Você insistiu bastante na divulgação dessa postagem, então vou dar a minha parcela de contribuição, ainda que o próprio texto tenha elementos claros de interdição ao debate...

Em primeiro lugar, vc se equivoca e induz ao equívoco quando classifica os ateus como fanáticos e intolerantes. Não precisa ler muito pra saber que isso é uma inversão histórica absurda... todos os genocídios em nome de deus que atravessam os séculos (e com uma mãozinha da indústria de armas tem continuado insistentemente) deveriam ser suficientes para perceber quem são os intolerantes e fanáticos. Como parecem não ser, estou aqui lembrando esse pequeno detalhe.

Outro detalhe sobre o que vc chama de fanatismo dos ateus: sim, é preciso carregar no cerne essa certeza, dada a pressão e imposição absolutamente desproporcionais que se sofre, desde o nascimento, para se submeter à vontade de deus.

Isso conduz ao segundo ponto: a religiosidade é de tal forma introjetada que conduz a respostas que não são sequer criteriosas... "religião foi criada pelo homem, deus não"?? Errado. Sem religiões e religiosidade, nem mesmo o conceito de deus existiria. O surgimento da religiosidade precede o surgimento do conceito de deus. É só estudar história (mas não qualquer história da carochinha... a propósito, a bíblia e correlatos de outras religiões não são livros de história... no máximo fornecem informações que revelam hábitos culturais, que devem ser criticamente analisados enquanto tal) pra perceber precisamente isso... o que chamam de deus é um conceito, uma ideia.

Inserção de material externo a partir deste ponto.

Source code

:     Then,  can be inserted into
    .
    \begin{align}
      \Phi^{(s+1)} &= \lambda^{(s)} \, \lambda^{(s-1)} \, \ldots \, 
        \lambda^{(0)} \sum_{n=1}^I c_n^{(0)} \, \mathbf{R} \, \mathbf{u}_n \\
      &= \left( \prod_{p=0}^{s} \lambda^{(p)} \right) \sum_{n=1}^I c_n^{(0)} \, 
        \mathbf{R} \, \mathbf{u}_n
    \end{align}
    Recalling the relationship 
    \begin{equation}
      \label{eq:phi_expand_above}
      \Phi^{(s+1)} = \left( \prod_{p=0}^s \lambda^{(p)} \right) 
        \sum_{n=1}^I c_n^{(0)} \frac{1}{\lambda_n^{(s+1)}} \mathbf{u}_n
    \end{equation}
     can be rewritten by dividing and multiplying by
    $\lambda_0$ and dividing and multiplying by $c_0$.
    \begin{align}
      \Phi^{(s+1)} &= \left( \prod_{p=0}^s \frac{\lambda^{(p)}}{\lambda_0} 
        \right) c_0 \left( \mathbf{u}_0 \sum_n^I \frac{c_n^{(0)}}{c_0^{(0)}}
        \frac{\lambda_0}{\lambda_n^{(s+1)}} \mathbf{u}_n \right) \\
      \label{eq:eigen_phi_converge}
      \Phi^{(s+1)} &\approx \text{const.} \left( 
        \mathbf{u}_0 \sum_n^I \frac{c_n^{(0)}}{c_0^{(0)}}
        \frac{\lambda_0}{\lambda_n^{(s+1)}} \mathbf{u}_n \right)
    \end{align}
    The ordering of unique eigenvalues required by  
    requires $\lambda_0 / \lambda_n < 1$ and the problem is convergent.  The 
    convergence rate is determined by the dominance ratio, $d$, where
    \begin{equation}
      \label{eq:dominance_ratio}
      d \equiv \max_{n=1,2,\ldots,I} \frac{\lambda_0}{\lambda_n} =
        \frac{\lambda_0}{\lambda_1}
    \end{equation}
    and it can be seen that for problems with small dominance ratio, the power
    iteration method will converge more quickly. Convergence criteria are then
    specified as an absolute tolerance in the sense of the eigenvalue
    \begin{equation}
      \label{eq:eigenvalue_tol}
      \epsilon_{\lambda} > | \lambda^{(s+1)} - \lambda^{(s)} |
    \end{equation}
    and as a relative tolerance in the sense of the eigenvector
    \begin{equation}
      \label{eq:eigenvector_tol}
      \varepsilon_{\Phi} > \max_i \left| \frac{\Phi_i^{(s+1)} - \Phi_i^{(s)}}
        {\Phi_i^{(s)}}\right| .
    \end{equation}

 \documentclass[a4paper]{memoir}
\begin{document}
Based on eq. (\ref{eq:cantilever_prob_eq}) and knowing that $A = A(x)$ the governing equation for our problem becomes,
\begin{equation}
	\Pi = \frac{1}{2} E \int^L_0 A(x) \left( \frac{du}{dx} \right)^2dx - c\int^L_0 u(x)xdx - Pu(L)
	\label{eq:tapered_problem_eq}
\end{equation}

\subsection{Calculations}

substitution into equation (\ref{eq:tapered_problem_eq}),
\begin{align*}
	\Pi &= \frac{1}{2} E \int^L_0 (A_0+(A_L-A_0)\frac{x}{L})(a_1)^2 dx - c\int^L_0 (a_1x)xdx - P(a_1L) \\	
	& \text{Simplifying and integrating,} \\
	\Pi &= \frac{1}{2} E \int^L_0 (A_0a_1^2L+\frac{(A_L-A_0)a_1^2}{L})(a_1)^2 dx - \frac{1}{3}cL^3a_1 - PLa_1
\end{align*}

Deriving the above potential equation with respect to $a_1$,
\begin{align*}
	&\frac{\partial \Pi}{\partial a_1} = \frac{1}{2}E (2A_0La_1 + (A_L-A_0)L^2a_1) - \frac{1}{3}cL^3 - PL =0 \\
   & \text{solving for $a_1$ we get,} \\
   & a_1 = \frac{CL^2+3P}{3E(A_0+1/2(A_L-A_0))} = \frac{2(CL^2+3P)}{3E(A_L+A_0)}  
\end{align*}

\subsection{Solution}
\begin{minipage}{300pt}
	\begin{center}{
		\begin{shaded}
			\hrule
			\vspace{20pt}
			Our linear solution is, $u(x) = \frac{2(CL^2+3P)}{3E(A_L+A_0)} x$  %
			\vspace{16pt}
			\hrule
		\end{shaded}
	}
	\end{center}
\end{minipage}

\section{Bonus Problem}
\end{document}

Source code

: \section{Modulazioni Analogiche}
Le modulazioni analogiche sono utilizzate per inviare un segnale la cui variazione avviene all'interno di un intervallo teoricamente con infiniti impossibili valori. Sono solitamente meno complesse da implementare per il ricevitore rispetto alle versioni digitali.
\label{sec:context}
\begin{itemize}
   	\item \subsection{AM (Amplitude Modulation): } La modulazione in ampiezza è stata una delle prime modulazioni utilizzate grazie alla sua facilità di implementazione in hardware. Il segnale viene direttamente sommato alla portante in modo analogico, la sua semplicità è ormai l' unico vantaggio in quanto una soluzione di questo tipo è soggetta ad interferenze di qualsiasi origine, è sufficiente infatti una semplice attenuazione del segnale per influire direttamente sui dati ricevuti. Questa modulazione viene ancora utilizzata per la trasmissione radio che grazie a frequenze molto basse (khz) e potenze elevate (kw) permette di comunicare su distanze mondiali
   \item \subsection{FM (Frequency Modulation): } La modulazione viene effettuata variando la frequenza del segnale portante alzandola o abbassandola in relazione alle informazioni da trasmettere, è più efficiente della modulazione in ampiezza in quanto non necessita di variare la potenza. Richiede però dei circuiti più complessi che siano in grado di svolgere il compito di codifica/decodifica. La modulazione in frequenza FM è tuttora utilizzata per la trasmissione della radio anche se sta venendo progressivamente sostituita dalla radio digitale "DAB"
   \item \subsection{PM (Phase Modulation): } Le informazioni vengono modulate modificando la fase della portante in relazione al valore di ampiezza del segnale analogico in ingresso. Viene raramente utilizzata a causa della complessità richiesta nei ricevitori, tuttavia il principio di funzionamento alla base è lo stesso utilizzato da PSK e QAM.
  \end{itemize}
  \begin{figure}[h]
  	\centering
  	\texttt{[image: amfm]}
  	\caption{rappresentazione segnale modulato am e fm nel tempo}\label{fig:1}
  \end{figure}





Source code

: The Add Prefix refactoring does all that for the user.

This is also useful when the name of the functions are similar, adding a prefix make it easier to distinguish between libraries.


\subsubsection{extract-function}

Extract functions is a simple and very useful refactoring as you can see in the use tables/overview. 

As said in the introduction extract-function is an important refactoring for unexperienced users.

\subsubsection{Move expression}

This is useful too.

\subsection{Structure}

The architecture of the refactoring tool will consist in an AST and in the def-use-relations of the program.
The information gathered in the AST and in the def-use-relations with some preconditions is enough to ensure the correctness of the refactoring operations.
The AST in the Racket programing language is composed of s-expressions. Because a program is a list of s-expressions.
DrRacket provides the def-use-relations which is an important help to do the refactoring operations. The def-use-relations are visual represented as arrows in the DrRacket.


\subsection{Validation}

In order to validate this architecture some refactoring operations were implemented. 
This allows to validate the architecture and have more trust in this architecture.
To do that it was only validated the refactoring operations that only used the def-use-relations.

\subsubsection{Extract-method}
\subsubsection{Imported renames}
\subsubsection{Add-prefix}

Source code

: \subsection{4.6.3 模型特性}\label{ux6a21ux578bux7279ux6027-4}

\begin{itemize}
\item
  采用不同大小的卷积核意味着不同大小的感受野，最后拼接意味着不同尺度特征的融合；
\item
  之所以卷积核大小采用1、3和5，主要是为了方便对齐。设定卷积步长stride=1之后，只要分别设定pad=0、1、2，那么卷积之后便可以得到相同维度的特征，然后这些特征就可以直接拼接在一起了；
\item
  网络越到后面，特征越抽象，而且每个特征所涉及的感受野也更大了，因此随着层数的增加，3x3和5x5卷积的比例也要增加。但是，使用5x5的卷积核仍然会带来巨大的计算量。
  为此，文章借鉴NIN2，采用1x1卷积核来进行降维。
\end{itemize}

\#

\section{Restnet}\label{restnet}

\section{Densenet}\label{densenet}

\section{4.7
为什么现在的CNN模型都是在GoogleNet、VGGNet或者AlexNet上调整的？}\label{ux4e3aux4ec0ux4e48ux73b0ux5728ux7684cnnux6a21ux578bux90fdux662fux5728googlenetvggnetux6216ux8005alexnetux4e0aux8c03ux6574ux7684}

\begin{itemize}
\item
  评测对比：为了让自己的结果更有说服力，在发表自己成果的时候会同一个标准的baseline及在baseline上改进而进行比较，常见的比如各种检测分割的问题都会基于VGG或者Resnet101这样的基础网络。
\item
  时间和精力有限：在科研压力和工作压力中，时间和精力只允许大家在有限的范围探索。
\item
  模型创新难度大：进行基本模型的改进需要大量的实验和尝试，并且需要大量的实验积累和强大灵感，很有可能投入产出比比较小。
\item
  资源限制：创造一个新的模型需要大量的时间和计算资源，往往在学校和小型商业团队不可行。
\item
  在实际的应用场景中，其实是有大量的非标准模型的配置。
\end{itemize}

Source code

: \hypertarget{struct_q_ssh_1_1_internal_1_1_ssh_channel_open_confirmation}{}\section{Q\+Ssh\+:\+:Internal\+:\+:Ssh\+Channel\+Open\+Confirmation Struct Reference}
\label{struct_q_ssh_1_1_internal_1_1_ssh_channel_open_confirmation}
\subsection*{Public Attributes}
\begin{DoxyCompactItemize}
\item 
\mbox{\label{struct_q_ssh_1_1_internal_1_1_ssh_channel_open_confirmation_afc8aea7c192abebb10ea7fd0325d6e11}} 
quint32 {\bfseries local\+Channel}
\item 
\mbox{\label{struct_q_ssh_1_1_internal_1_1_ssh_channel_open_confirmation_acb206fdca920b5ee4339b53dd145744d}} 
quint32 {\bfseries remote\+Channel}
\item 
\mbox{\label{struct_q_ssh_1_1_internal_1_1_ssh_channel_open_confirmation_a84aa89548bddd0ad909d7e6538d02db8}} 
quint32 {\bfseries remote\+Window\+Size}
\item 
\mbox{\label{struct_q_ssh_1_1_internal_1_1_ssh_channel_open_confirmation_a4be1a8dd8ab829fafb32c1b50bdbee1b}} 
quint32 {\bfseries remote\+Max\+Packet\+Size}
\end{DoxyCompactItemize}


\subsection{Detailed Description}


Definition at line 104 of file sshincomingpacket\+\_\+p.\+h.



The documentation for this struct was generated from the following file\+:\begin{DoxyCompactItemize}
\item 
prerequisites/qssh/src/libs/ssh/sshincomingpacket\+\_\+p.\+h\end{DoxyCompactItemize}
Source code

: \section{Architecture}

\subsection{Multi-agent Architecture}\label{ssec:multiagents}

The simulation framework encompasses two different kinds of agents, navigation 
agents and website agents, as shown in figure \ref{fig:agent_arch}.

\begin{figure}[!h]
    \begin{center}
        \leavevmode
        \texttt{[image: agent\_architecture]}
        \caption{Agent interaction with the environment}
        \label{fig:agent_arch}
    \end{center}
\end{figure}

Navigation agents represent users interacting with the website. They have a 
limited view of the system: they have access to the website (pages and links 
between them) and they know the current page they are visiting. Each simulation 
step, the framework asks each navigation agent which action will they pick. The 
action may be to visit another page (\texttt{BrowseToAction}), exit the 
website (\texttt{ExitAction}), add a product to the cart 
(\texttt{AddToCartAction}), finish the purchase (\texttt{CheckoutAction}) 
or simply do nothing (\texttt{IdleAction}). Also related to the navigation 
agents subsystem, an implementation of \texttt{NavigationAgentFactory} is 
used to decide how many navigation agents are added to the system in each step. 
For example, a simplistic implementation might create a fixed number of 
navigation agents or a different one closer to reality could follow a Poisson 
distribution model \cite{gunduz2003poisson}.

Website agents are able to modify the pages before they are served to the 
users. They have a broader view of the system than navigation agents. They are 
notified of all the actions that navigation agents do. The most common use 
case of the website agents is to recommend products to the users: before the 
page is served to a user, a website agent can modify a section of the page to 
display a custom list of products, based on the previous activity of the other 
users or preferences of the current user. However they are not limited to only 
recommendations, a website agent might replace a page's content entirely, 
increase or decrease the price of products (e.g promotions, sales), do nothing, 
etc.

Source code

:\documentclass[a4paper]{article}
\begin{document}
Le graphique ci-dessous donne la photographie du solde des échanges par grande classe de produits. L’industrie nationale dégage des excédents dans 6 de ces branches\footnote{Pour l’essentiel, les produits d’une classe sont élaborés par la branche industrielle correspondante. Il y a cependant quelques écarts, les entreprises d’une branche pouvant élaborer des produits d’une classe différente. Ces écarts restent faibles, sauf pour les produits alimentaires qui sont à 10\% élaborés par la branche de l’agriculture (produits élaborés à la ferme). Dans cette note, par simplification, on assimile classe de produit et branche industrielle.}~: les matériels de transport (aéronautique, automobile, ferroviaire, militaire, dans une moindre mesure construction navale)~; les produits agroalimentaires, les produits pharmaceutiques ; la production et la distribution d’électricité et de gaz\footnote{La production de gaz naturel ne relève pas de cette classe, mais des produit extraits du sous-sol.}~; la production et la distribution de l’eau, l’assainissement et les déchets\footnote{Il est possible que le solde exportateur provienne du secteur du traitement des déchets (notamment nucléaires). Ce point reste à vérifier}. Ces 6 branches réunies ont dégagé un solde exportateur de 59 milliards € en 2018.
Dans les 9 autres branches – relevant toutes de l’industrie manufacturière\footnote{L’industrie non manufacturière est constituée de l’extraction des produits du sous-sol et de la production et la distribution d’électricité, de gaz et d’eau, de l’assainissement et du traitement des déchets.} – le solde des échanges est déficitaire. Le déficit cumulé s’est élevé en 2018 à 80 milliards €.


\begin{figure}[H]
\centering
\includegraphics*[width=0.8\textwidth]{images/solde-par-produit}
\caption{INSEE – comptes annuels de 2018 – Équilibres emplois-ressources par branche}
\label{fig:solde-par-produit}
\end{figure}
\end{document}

Por fim, o seu texto trata aos ateus com homogeneidade e generalismo. A espécie ateística, como vc chama, não se reúne em torno de um livro de dogmas. Não é uma outra religião (salvo um ou outro grupo que, por falta de criticidade, tem essa proposta).

Ah, só pra não passar em branco, não ter um deus não é horrível. Ao contrário. Horrível é continuar sendo oprimido por fazer escolhas que não são, nem de longe, as que continuam sendo impostas.

ISA disse...

Bom, se vc leu, não me entendeu. Vamos lá:

1. Eu disse que há uma PARTE intolerante dos ateus em não respeitar a fé alheia. E achar que é isso e ponto final. Ora, eu acredito em forças superiores a nossa, nem por isso estou na Igreja me submetendo a uma lavagem cerebral.

2. Eu TAMBÉM disse que lutar em nome de Deus é um equívoco dos fanáticos religiosos. Mas nos dias de hoje subestimar a inteligência de alguém pelo simples fato da fé, tbm é intolerância e fanatismo.

3. Não critiquei a certeza dos ateus, pelo contrário. Eu gostaria muito de tê-la. E me questionar a respeito dos mistérios entre o céu e a terra faz bem para a minha mente, obrigada.

4. Religião é coisa dos Homens, SIM. É um mercado, um negócio. Qdo vc diz que sem religião não haveria Deus, lida com hipóteses, o que não vem ao caso.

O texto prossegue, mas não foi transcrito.